WEST Dunbartonshire's MP has warned that the UK Government’s cost-of-living payments will “barely scratch the surface” and that more must be done to tackle the “worsening” crisis.

The Chancellor confirmed the first of two payments to help eligible low-income households will hit people’s bank accounts from July 14.

Martin Docherty-Hughes MP said he welcomes this initial payment of £326, which will be made to qualifying households by the end of July, and the second of £324, which is set to follow in August.

However, the SNP politician has criticised the UK Government for “failing to act sooner” and is calling on further action to be taken to help households impacted by soaring fuel, food, and energy prices.

Mr Docherty-Hughes said:  "Across Clydebank, Dumbarton, and the Vale of Leven, far too many of my constituents are struggling to get by just now.

"With soaring fuel, food, and energy prices, it's outrageous that Boris Johnson's government has sat on its hands for so long.

"The long-awaited measures announced by the Chancellor – welcome though they are – will barely scratch the surface with the skyrocketing rate of inflation hammering households just now.

"I've spoken in the Commons many times about the impact of the UK's cost-of-living crisis on people in West Dunbartonshire, but as ever this Tory government turns a blind eye.

“Scotland is an energy-rich country, but we’re paying a heavy price for the cost of living under Westminster rule.” 

Food banks in West Dunbartonshire are facing rising demand, as families and individuals are hit by inflation which the Office for National Statistics (ONS) says is at a 40-year high of nine percent.

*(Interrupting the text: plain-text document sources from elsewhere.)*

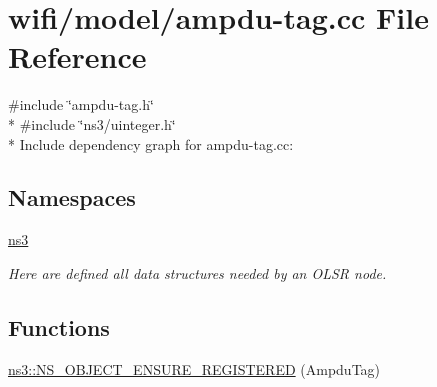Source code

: \hypertarget{ampdu-tag_8cc}{}\section{wifi/model/ampdu-\/tag.cc File Reference}
\label{ampdu-tag_8cc}
{\ttfamily \#include \char`\"{}ampdu-\/tag.\+h\char`\"{}}\\*
{\ttfamily \#include \char`\"{}ns3/uinteger.\+h\char`\"{}}\\*
Include dependency graph for ampdu-\/tag.cc\+:
\subsection*{Namespaces}
\begin{DoxyCompactItemize}
\item 
 \hyperlink{namespacens3}{ns3}
\begin{DoxyCompactList}\small\item\em Here are defined all data structures needed by an O\+L\+SR node. \end{DoxyCompactList}\end{DoxyCompactItemize}
\subsection*{Functions}
\begin{DoxyCompactItemize}
\item 
\hyperlink{namespacens3_a1cb1e5e886d8d92aa2b845f7d083dba5}{ns3\+::\+N\+S\+\_\+\+O\+B\+J\+E\+C\+T\+\_\+\+E\+N\+S\+U\+R\+E\+\_\+\+R\+E\+G\+I\+S\+T\+E\+R\+ED} (Ampdu\+Tag)
\end{DoxyCompactItemize}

It comes as we reported last month that it was a bittersweet moment for Old Kilpatrick Food Parcels (OKFP) as the service celebrated its second birthday and also marked its busiest month on record.

Throughout the course of April Maureen Cummings, founder of OKFP said that the service supported around 1,000 people distributing 380 food parcels.

A new study was recently released by the Institute of Grocery Distribution which warns that Brexit is contributing to the rising price of food, with the monthly average spend on groceries for a family of four set to reach £439 in January 2023, up from £396 at the start of this year.

In response, a HM Treasury spokesperson added: “We know that people in Scotland are struggling with rising prices and worried about the months ahead.

"That’s why we’ve stepped in to ease the burden, helping eight million of the most vulnerable British families through at least £1,200 of direct payments this year -  and giving every household right across the UK, £400 to help pay their energy bills.

“As part of our £37bn support package we’re also saving the typical employee over £330 a year through the imminent National Insurance tax cut, are allowing Universal Credit claimants to keep £1,000 more of what they earn and have made the biggest cut to all fuel duty rates ever.”